SPECIFICATION Simulator for doppler VOR signals This invention relates to simulators for Doppler VOR signals, and in particular for alternating sideband (ASB) Doppler VOR.

The Doppler VHF omnidirectional range (VOR) is an internationally accepted radio navigation aid for air traffic control systems. Both the basic Doppler VOR and a modification thereof known as ASB Doppler VOR are well documented, for example in "Radio Navigation Systems for Aviation and Maritime Use", edited by W. Bauss, published by Pergamon Press, 1963, in Chapter 2.04, and in Electrical communication, Vol. 50 No.4, 1975 at pages 245248. Briefly the basic VOR beacon operates with a carrier frequency in the range 108 to 118 MHz and radiates a variable phase amplitude modulated signal together with a reference signal. The phase difference between these signals corresponds to the azimuth and is measured by the receiver in the aircraft.

A 30 Hz signal, generated by rotating a VHF figure-of-eight directional pattern at 30 revs/sec., provides the variable phase component. This directional pattern is superimposed on the omnidirectionally radiated carrier, thus producing at the receiver a signal that is amplitude modulated at 30 Hz, with the phase of the modulation related to the azimuth. The reference signal is also a 30 Hz waveform, but it is used to frequency modulate a 9960 Hz sub-carrier with a frequency shift of + 480 Hz. The carrier frequency is then amplitude modulated by the 9960 Hz sub-carrier. This ensures adequate decoupling between the variable signal and the reference signal which have the same frequency. In addition to carrying the reference signal the carrier is amplitude modulated with the identity signal (1020 Hz), and possibly with speech (300 to 3000 Hz).

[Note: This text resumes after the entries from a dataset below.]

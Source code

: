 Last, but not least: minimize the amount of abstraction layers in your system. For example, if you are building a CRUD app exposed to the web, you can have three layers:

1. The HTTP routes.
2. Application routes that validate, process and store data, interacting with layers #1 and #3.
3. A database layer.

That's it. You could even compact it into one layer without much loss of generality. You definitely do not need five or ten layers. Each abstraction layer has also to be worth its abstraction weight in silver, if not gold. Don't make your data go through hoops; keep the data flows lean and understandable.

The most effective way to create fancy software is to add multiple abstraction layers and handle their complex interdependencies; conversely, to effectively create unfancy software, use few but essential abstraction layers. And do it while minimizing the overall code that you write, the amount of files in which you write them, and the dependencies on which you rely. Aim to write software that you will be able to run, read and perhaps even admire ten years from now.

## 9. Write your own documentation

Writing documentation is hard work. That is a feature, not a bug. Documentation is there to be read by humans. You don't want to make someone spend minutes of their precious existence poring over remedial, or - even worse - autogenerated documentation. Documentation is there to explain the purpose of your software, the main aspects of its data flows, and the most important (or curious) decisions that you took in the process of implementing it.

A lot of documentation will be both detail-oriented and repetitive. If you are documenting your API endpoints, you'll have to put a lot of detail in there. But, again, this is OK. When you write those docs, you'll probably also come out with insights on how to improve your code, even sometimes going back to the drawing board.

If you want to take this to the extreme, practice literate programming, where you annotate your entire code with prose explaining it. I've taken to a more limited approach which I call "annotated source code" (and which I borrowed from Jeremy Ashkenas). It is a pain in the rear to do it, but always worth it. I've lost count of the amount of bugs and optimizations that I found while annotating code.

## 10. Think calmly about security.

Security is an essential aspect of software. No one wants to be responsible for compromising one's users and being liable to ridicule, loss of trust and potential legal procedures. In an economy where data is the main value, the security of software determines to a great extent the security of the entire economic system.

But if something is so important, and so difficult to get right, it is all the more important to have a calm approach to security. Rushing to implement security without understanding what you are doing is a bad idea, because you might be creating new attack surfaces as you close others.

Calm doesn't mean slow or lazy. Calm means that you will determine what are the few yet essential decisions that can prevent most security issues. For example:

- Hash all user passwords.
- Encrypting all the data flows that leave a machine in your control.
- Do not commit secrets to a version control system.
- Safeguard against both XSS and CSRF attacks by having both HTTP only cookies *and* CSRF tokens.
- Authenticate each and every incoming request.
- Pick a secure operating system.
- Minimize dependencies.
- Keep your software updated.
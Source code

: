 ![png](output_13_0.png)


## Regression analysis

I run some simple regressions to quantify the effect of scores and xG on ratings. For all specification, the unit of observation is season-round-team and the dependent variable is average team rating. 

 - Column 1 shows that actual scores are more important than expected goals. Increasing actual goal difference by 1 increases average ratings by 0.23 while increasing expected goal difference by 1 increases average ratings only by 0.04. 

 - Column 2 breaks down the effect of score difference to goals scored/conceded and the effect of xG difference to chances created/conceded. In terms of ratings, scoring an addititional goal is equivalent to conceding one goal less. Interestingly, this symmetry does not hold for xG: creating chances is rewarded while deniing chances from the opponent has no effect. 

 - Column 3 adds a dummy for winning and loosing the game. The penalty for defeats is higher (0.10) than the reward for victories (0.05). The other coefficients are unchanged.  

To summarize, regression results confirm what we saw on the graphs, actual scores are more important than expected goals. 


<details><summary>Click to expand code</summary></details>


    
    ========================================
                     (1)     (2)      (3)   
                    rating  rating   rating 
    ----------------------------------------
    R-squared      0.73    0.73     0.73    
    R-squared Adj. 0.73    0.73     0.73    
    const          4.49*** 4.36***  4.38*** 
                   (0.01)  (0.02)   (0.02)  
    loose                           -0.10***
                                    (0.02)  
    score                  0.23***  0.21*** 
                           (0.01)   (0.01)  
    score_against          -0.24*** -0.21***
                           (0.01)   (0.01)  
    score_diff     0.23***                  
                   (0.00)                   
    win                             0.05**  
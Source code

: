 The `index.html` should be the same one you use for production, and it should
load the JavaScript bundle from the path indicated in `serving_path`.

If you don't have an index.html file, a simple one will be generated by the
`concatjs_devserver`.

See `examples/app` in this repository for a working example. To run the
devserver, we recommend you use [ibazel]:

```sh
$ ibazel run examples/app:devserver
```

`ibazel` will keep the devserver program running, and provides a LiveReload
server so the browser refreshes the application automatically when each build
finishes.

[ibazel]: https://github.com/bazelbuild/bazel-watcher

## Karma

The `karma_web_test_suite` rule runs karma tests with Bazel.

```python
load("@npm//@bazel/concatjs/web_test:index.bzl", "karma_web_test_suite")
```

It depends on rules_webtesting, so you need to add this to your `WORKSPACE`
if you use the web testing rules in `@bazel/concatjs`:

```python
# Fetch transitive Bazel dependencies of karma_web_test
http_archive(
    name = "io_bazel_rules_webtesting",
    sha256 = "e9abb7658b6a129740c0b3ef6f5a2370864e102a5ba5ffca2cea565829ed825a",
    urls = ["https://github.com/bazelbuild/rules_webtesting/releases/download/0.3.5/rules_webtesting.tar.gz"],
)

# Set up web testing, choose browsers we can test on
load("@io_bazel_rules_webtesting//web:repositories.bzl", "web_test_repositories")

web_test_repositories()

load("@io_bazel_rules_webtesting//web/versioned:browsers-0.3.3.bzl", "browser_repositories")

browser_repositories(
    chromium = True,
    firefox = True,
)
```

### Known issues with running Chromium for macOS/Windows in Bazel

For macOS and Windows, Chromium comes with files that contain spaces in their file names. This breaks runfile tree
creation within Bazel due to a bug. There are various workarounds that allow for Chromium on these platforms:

In the Doppler VOR the functions of the two 30 Hz signals are interchanged with respect to the basic VOR. This means that the 30 Hz which amplitude modulates the VHF carrier is now the reference signal and the variable 30 Hz signal frequency modulates the 9960 Hz sub-carrier. The signals are radiated from a static aerial array which simulates electronically a mechanically rotating aerial. A number of individual antennas arranged in a circle are sequentially fed with the sideband signal in such a way that the radiation centre moves round the circle at the prescribed speed. In a double sideband version two sidebands, the radiation centres of which move in the same angular direction, are radiated by opposite points on the circle of antennas.

A modified double sideband method is also used which is known as the alternating sideband method (ASB). This is derived from the double sideband method by omitting every second sideband antenna, on the assumption that the resulting number of antennas is odd. The simulated rotation of the sideband radiation is identical to that of the double sideband method, although the radiation transition is not from one antenna to the adjacent antenna, but to an antenna which is approximately opposite on the circle and which is radiating the other sideband.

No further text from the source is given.